The people, the great crowd, react in fear. They recognize Jesus as God's messenger, one who would do God's will among them. But they miss that this prophet must go to the cross. They see Jesus is a teacher and a miracle worker. They see Jesus as one who has come to make their lives better. But, the complete picture of how Jesus does what he has come to do is only clear with the suffering and dying of God's only son on the cross. He comes to destroy not only the consequences but sin itself. To make an end of sin and death Jesus hangs between heaven and earth, forsaken by God the Father, suffering an eternity of hell for everyone. This is where the real release from the bondage of death begins. This is where the real restoration of hope begins. In the completion of all that he has come to do Jesus restores our relationship with God. He puts away the thing that separates us from him. And all those who are connected to God will have eternity with each other. When Jesus raises this only son of the widow from the dead he points to his own resurrection on Easter Sunday. And he shows that he can and will raise all the dead. This small restoration of the widow and her son is a picture of Jesus, the only son of God, raised from death as proof that his sacrifice on the cross is complete. And a revelation of his power over our great enemy death.

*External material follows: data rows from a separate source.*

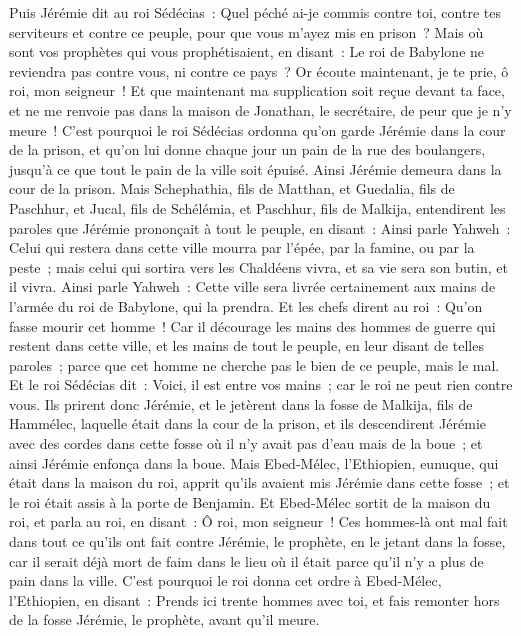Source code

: \begin{multicols}{2}
Puis Jérémie dit au roi Sédécias~: Quel péché ai-je commis contre toi, contre tes serviteurs et contre ce peuple, pour que vous m'ayez mis en prison~?
Mais où sont vos prophètes qui vous prophétisaient, en disant~: Le roi de Babylone ne reviendra pas contre vous, ni contre ce pays~?
Or écoute maintenant, je te prie, ô roi, mon seigneur~! Et que maintenant ma supplication soit reçue devant ta face, et ne me renvoie pas dans la maison de Jonathan, le secrétaire, de peur que je n'y meure~!
C'est pourquoi le roi Sédécias ordonna qu'on garde Jérémie dans la cour de la prison, et qu'on lui donne chaque jour un pain de la rue des boulangers, jusqu'à ce que tout le pain de la ville soit épuisé. Ainsi Jérémie demeura dans la cour de la prison.
\VerseOne{}Mais Schephathia, fils de Matthan, et Guedalia, fils de Paschhur, et Jucal, fils de Schélémia, et Paschhur, fils de Malkija, entendirent les paroles que Jérémie prononçait à tout le peuple, en disant~:
Ainsi parle Yahweh~: Celui qui restera dans cette ville mourra par l'épée, par la famine, ou par la peste~; mais celui qui sortira vers les Chaldéens vivra, et sa vie sera son butin, et il vivra.
Ainsi parle Yahweh~: Cette ville sera livrée certainement aux mains de l'armée du roi de Babylone, qui la prendra.
Et les chefs dirent au roi~: Qu'on fasse mourir cet homme~! Car il décourage les mains des hommes de guerre qui restent dans cette ville, et les mains de tout le peuple, en leur disant de telles paroles~; parce que cet homme ne cherche pas le bien de ce peuple, mais le mal.
Et le roi Sédécias dit~: Voici, il est entre vos mains~; car le roi ne peut rien contre vous.
Ils prirent donc Jérémie, et le jetèrent dans la fosse de Malkija, fils de Hammélec, laquelle était dans la cour de la prison, et ils descendirent Jérémie avec des cordes dans cette fosse où il n'y avait pas d'eau mais de la boue~; et ainsi Jérémie enfonça dans la boue.
Mais Ebed-Mélec, l'Ethiopien, eunuque, qui était dans la maison du roi, apprit qu'ils avaient mis Jérémie dans cette fosse~; et le roi était assis à la porte de Benjamin.
Et Ebed-Mélec sortit de la maison du roi, et parla au roi, en disant~:
Ô roi, mon seigneur~! Ces hommes-là ont mal fait dans tout ce qu'ils ont fait contre Jérémie, le prophète, en le jetant dans la fosse, car il serait déjà mort de faim dans le lieu où il était parce qu'il n'y a plus de pain dans la ville.
C'est pourquoi le roi donna cet ordre à Ebed-Mélec, l'Ethiopien, en disant~: Prends ici trente hommes avec toi, et fais remonter hors de la fosse Jérémie, le prophète, avant qu'il meure.

\end{multicols}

Dear Christian friends. In the face of death… And you do face death every day. You face the fact of your own coming death and suffer the hopelessness and pain of separation caused by the death of those you love. You face the very real bondage of grief that never seems to end. In the face of death we have one thing the people gathered around Jesus at Nain did not have. We have the cross. We have the resurrection. We have the good news of Jesus Christ. Every time you gather here you hear Jesus speak to you the promise of life through the forgiveness of sins. That is all he does for you in his life death and resurrection. And every time you hear Jesus say these things to you he begins the miraculous removal of your grief. Just as he did for the widow he promises to give you back your loved ones who die in faith. He promises to return with his holy angels and raise all the dead and bring eternal life to all believers in Christ. This is the final defeat of all that is evil in the world. This is the final and of sin and death. Jesus does all this through his spoken word and touch. He speaks the words of truth right into your ears. And you hear of God's great love for you and see it in Jesus on the cross. In, with, and under bread and wine Jesus touches your tongue and makes the unclean clean. He removes your sin and restores your relationship with God. He puts right inside of you the forgiveness you need. He increases your faith by feeding you with himself. The growing of your faith increases your trust in Jesus and all of his promises. And so, He frees you from the bondage of your grief. Amen.

The peace of God that passes all understanding keep your hearts and minds in Christ Jesus. Amen.